- **WHAT YOU ARE ASKED TO DO**
Exact copy, pictures excluded: output the lines from the opening of the entries through the line bearing "The arithmetic projection".

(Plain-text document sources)

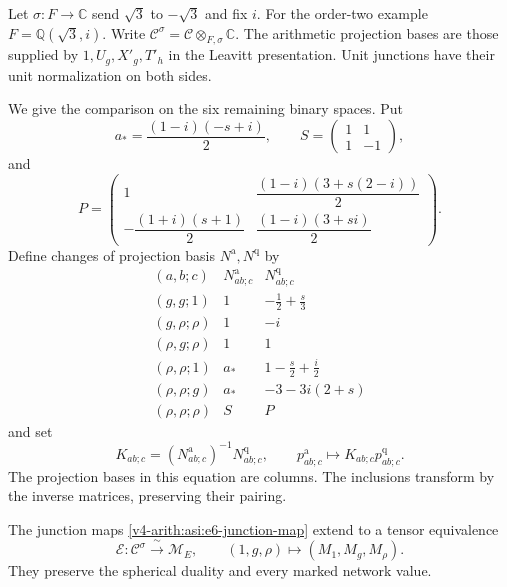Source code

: Let $\sigma:F\to\mathbb C$ send $\sqrt3$ to $-\sqrt3$ and fix $i$.
For the order-two example $F=\mathbb Q(\sqrt3,i)$. Write
$\mathcal C^\sigma=\mathcal C\otimes_{F,\sigma}\mathbb C$.
The arithmetic projection bases are those supplied by
$1,U_g,X'_g,T'_h$ in the Leavitt presentation. Unit junctions have
their unit normalization on both sides.

We give the comparison on the six remaining binary spaces. Put
\[
 a_* =\frac{(1-i)(-s+i)}2,\qquad
 S=\begin{pmatrix}1&1\\1&-1\end{pmatrix},
\]
and
\[
 P=\begin{pmatrix}
 1&\dfrac{(1-i)(3+s(2-i))}{2}\\[3pt]
 -\dfrac{(1+i)(s+1)}2&\dfrac{(1-i)(3+si)}2
 \end{pmatrix}.
\]
Define changes of projection basis $N^{\mathrm a},N^{\mathrm q}$ by
\[
\begin{array}{c|c|c}
 (a,b;c)&N^{\mathrm a}_{ab;c}&N^{\mathrm q}_{ab;c}\\ \hline
 (g,g;1)&1&-\frac12+\frac{s}{3}\\
 (g,\rho;\rho)&1&-i\\
 (\rho,g;\rho)&1&1\\
 (\rho,\rho;1)&a_*&1-\frac{s}{2}+\frac i2\\
 (\rho,\rho;g)&a_*&-3-3i(2+s)\\
 (\rho,\rho;\rho)&S&P
\end{array}
\]
and set
\begin{equation}\label{v4-arith:asi:e6-junction-map}
 K_{ab;c}=(N^{\mathrm a}_{ab;c})^{-1}N^{\mathrm q}_{ab;c},
 \qquad p^{\mathrm a}_{ab;c}\longmapsto K_{ab;c}p^{\mathrm q}_{ab;c}.
\end{equation}
The projection bases in this equation are columns. The inclusions
transform by the inverse matrices, preserving their pairing.

\begin{theorem}\label{v4-arith:asi:e6-tensor-equivalence}
The junction maps \eqref{v4-arith:asi:e6-junction-map} extend to a tensor
equivalence
\[
 \mathcal E:\mathcal C^\sigma\xrightarrow{\ \sim\ }\mathcal M_E,
 \qquad (1,g,\rho)\longmapsto(M_1,M_g,M_\rho).
\]
They preserve the spherical duality and every marked network value.
\end{theorem}

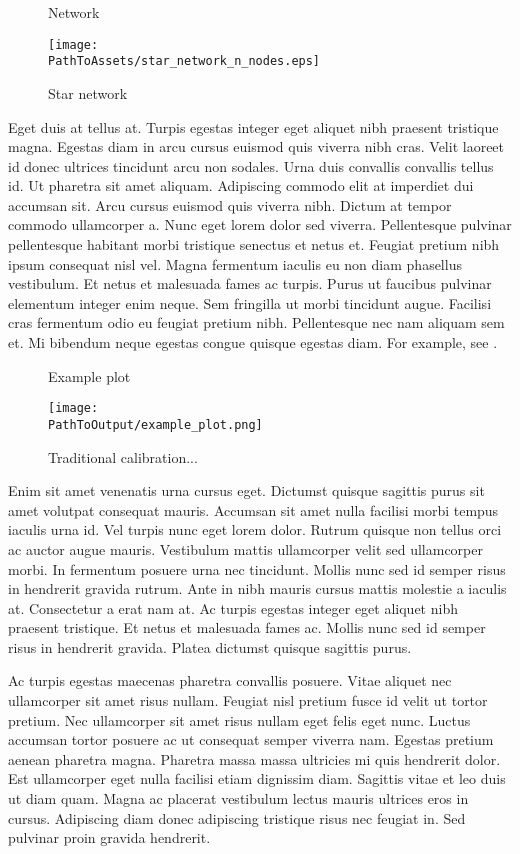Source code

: \begin{figure}
\centering
\captionsetup{width=0.8\textwidth}
\caption{Network}
  \centering
  \texttt{[image: \\PathToAssets/star\_network\_n\_nodes.eps]}
\caption*{
  Star network
  }
\label{fig:star_network_n_nodes.eps}
\end{figure}


Eget duis at tellus at. Turpis egestas integer eget aliquet nibh praesent
tristique magna. Egestas diam in arcu cursus euismod quis viverra nibh cras.
Velit laoreet id donec ultrices tincidunt arcu non sodales. Urna duis
convallis convallis tellus id. Ut pharetra sit amet aliquam. Adipiscing
commodo elit at imperdiet dui accumsan sit. Arcu cursus euismod quis viverra
nibh. Dictum at tempor commodo ullamcorper a. Nunc eget lorem dolor sed
viverra. Pellentesque pulvinar pellentesque habitant morbi tristique senectus
et netus et. Feugiat pretium nibh ipsum consequat nisl vel. Magna fermentum
iaculis eu non diam phasellus vestibulum. Et netus et malesuada fames ac
turpis. Purus ut faucibus pulvinar elementum integer enim neque. Sem
fringilla ut morbi tincidunt augue. Facilisi cras fermentum odio eu feugiat
pretium nibh. Pellentesque nec nam aliquam sem et. Mi bibendum neque egestas
congue quisque egestas diam. For example, see \citet{Alvarez2005}.

\begin{figure}
\centering
\caption{Example plot}
  \centering
  \texttt{[image: \\PathToOutput/example\_plot.png]}
\caption*{
  Traditional calibration...
  }
\label{fig:div-futures-habits-comparison}
\end{figure}

Enim sit amet venenatis urna cursus eget. Dictumst quisque sagittis purus sit
amet volutpat consequat mauris. Accumsan sit amet nulla facilisi morbi tempus
iaculis urna id. Vel turpis nunc eget lorem dolor. Rutrum quisque non tellus
orci ac auctor augue mauris. Vestibulum mattis ullamcorper velit sed
ullamcorper morbi. In fermentum posuere urna nec tincidunt. Mollis nunc sed
id semper risus in hendrerit gravida rutrum. Ante in nibh mauris cursus
mattis molestie a iaculis at. Consectetur a erat nam at. Ac turpis egestas
integer eget aliquet nibh praesent tristique. Et netus et malesuada fames ac.
Mollis nunc sed id semper risus in hendrerit gravida. Platea dictumst quisque
sagittis purus.

Ac turpis egestas maecenas pharetra convallis posuere. Vitae aliquet nec
ullamcorper sit amet risus nullam. Feugiat nisl pretium fusce id velit ut
tortor pretium. Nec ullamcorper sit amet risus nullam eget felis eget nunc.
Luctus accumsan tortor posuere ac ut consequat semper viverra nam. Egestas
pretium aenean pharetra magna. Pharetra massa massa ultricies mi quis
hendrerit dolor. Est ullamcorper eget nulla facilisi etiam dignissim diam.
Sagittis vitae et leo duis ut diam quam. Magna ac placerat vestibulum lectus
mauris ultrices eros in cursus. Adipiscing diam donec adipiscing tristique
risus nec feugiat in. Sed pulvinar proin gravida hendrerit.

- **SOLVED PROBLEM**
Source code

: Let $\sigma:F\to\mathbb C$ send $\sqrt3$ to $-\sqrt3$ and fix $i$.
For the order-two example $F=\mathbb Q(\sqrt3,i)$. Write
$\mathcal C^\sigma=\mathcal C\otimes_{F,\sigma}\mathbb C$.
The arithmetic projection bases are those supplied by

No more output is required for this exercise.